𝟙 | Chapitre XIII - Celui qui était mort

Priel

Priel versa du vin rouge dans une coupe en cristal. Elle était froide entre ses doigts. Il la porta à ses lèvres. Le liquide coula dans sa gorge, frais et savoureux. Il était agréable de résider dans un établissement qui servait du bon vin. Peu lui importait qu'il y eût des tapisseries et des dorures, pourvu que l'alcool fût convenable. Il ferma les yeux pour ne plus penser qu'aux notes d'épices et de fruits, à la brûlure vite estompée contre son palet et à la légère acidité de sa boisson.

Il battit des cils et contempla le ciel, à l'extérieur. Le soleil achevait sa course et tournait son visage endormi vers le monde. Le crépuscule revêtait sa robe orangée et baignait les façades blanches d'une douce teinte. La face triste de la lune apparaissait plus tôt, depuis quelques temps. L'hiver s'installait avec une lenteur calculée ; l'automne lui cédait sa place, résigné.

La réception du Baron débuterait le lendemain. Bientôt, tout serait fini. Son cœur pourrait s'assoupir avec le soleil et la femme en noir, à son tour, s'endormirait à jamais.

La porte s'ouvrit bruyamment. Il réprima un sursaut et posa un regard ennuyé sur l'intru. Margaret se détachait dans l'embouchure, la cape négligemment enroulée autour des épaules, les cheveux en bataille devant les yeux et un sourire suffisant sur les lèvres.

« Tu es revenu, dit Priel, le visage de marbre.
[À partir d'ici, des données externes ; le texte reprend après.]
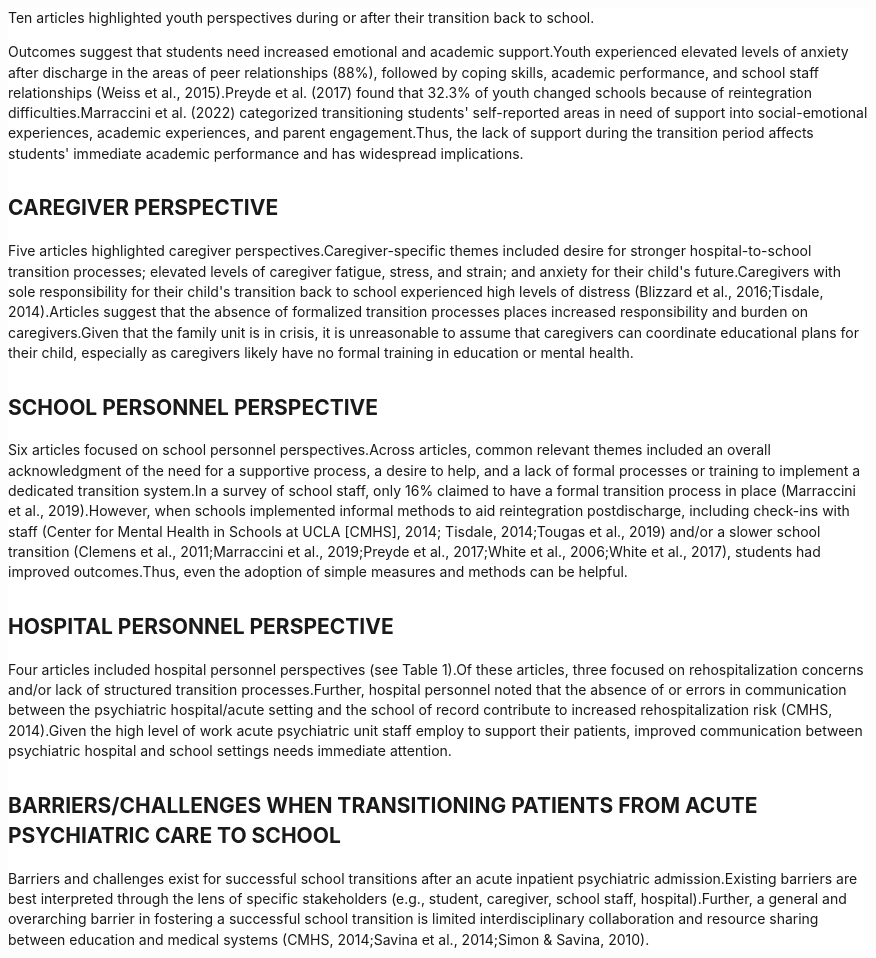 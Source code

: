 Ten articles highlighted youth perspectives during or after their transition back to school.

Outcomes suggest that students need increased emotional and academic support.Youth experienced elevated levels of anxiety after discharge in the areas of peer relationships (88%), followed by coping skills, academic performance, and school staff relationships (Weiss et al., 2015).Preyde et al. (2017) found that 32.3% of youth changed schools because of reintegration difficulties.Marraccini et al. (2022) categorized transitioning students' self-reported areas in need of support into social-emotional experiences, academic experiences, and parent engagement.Thus, the lack of support during the transition period affects students' immediate academic performance and has widespread implications.


## CAREGIVER PERSPECTIVE

Five articles highlighted caregiver perspectives.Caregiver-specific themes included desire for stronger hospital-to-school transition processes; elevated levels of caregiver fatigue, stress, and strain; and anxiety for their child's future.Caregivers with sole responsibility for their child's transition back to school experienced high levels of distress (Blizzard et al., 2016;Tisdale, 2014).Articles suggest that the absence of formalized transition processes places increased responsibility and burden on caregivers.Given that the family unit is in crisis, it is unreasonable to assume that caregivers can coordinate educational plans for their child, especially as caregivers likely have no formal training in education or mental health.


## SCHOOL PERSONNEL PERSPECTIVE

Six articles focused on school personnel perspectives.Across articles, common relevant themes included an overall acknowledgment of the need for a supportive process, a desire to help, and a lack of formal processes or training to implement a dedicated transition system.In a survey of school staff, only 16% claimed to have a formal transition process in place (Marraccini et al., 2019).However, when schools implemented informal methods to aid reintegration postdischarge, including check-ins with staff (Center for Mental Health in Schools at UCLA [CMHS], 2014; Tisdale, 2014;Tougas et al., 2019) and/or a slower school transition (Clemens et al., 2011;Marraccini et al., 2019;Preyde et al., 2017;White et al., 2006;White et al., 2017), students had improved outcomes.Thus, even the adoption of simple measures and methods can be helpful.


## HOSPITAL PERSONNEL PERSPECTIVE

Four articles included hospital personnel perspectives (see Table 1).Of these articles, three focused on rehospitalization concerns and/or lack of structured transition processes.Further, hospital personnel noted that the absence of or errors in communication between the psychiatric hospital/acute setting and the school of record contribute to increased rehospitalization risk (CMHS, 2014).Given the high level of work acute psychiatric unit staff employ to support their patients, improved communication between psychiatric hospital and school settings needs immediate attention.


## BARRIERS/CHALLENGES WHEN TRANSITIONING PATIENTS FROM ACUTE PSYCHIATRIC CARE TO SCHOOL

Barriers and challenges exist for successful school transitions after an acute inpatient psychiatric admission.Existing barriers are best interpreted through the lens of specific stakeholders (e.g., student, caregiver, school staff, hospital).Further, a general and overarching barrier in fostering a successful school transition is limited interdisciplinary collaboration and resource sharing between education and medical systems (CMHS, 2014;Savina et al., 2014;Simon & Savina, 2010).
— Nous sommes la veille de la réception, comme demandé, répondit Margaret en entrant dans la pièce sans y avoir été invité. Auriez-vous préféré que je reste dehors ?

— Je pensais que tu ne reviendrais pas, toi non plus. »

Priel passa une main dans sa chevelure d'ébène, désinvolte, et il prit une gorgée de vin. Il désigna une chaise à son interlocuteur mais ne lui proposa pas de partager sa boisson.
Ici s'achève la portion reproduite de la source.